ZS: …for those podcast listeners at home.

TM: We’re going to talk for an hour and 90% is going to be unusable, isn’t it?

ZS: [laughs]

TM: Anyway, right now I’m finishing a string quartet called your body is a volume, which I started writing at the tail end of 2016. In the past 3 or 4 years most of my pieces take place on these really extended time scales—mostly 30 to 60 minutes - but the festival that commissioned the piece couldn’t commit to such a long duration. As I was writing the piece, I realized it was a really important one for me, and I that I couldn’t skim it. So, in the end, we premiered the second half of the piece, which was 30 minutes, and the piece all-in-all will be at least 60.
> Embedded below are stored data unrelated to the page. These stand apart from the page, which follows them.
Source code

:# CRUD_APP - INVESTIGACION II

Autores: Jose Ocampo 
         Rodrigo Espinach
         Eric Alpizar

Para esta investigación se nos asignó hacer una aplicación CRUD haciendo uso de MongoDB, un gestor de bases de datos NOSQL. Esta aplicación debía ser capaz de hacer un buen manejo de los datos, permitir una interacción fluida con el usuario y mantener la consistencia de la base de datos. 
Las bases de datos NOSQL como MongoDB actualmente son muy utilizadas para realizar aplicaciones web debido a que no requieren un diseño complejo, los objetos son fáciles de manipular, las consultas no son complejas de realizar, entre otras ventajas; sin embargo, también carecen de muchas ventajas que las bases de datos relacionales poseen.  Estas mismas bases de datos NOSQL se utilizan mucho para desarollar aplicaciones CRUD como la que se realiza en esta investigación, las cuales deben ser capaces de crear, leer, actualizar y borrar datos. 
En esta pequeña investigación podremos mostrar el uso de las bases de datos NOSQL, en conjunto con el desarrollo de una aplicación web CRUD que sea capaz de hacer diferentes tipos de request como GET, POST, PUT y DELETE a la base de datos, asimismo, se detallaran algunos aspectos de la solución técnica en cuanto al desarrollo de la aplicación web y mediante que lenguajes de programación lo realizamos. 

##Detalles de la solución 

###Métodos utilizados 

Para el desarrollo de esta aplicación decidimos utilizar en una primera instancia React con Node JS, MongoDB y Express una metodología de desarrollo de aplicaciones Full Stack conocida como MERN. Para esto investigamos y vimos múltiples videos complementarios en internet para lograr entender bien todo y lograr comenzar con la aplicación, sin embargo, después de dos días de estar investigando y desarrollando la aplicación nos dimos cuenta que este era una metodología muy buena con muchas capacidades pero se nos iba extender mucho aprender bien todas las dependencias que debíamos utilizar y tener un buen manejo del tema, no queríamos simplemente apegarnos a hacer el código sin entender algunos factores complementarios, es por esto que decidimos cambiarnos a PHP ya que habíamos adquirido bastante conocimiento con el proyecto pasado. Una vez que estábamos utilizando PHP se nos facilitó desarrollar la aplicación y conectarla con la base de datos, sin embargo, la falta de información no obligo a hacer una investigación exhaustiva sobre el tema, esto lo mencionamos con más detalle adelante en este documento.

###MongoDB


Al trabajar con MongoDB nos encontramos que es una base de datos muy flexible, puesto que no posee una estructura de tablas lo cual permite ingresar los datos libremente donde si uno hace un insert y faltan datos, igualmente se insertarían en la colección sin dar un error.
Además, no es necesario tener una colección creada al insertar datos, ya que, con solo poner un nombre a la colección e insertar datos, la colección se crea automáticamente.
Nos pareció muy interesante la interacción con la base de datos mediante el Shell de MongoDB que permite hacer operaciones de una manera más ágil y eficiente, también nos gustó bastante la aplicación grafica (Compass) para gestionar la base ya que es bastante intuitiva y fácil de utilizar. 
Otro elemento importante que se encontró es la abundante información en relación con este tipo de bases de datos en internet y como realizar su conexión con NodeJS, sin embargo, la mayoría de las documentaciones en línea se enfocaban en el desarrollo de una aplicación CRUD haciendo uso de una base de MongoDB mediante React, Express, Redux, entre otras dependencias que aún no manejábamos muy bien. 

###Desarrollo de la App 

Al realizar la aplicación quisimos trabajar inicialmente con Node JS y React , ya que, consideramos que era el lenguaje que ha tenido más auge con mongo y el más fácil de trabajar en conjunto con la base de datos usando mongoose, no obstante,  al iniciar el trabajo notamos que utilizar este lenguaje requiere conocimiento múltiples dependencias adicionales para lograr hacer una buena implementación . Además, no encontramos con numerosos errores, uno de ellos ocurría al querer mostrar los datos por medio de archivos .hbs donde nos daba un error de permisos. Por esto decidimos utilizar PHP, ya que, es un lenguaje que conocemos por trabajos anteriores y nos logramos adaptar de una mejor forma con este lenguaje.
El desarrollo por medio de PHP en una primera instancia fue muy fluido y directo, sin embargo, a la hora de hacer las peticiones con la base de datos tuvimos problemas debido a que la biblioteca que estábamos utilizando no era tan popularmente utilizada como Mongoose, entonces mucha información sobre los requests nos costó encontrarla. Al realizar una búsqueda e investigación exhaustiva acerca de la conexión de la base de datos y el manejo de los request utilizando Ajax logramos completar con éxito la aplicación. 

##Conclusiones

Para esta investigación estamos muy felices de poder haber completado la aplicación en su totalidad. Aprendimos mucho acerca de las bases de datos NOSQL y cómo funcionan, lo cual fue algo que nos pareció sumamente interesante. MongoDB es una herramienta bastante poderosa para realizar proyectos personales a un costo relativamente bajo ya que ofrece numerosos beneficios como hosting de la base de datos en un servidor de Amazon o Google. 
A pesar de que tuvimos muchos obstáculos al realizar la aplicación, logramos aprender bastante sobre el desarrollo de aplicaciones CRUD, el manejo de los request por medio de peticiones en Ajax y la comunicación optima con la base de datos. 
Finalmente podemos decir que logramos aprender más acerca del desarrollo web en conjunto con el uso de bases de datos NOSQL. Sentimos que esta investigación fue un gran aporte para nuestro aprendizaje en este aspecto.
As far as new projects are concerned, for the past 5-6 years I’ve been working on a big project with Australia’s ELISION Ensemble and Line Upon Line percussion trio (Austin, TX). The three of us are collaborating on a work titled KILN, which I’m calling a kind of concert installation, with a dispersal of musicians throughout the space. It will probably be 80 minutes of uninterrupted music for 10 musicians, But, it’s also comprised of 5 smaller chamber pieces: a percussion solo, a percussion trio, and three mixed trios.

I’m also working on some new works for Curious Chamber Players, following an old collaboration with Faint Noise: Karin Hellqvist, Anna Petrini, and Malin Bång. One of them is a solo piece for Anna Petrini, a Paetzold contrabass recorder player. The other is quite a different work for solo contrabass recorder with ensemble.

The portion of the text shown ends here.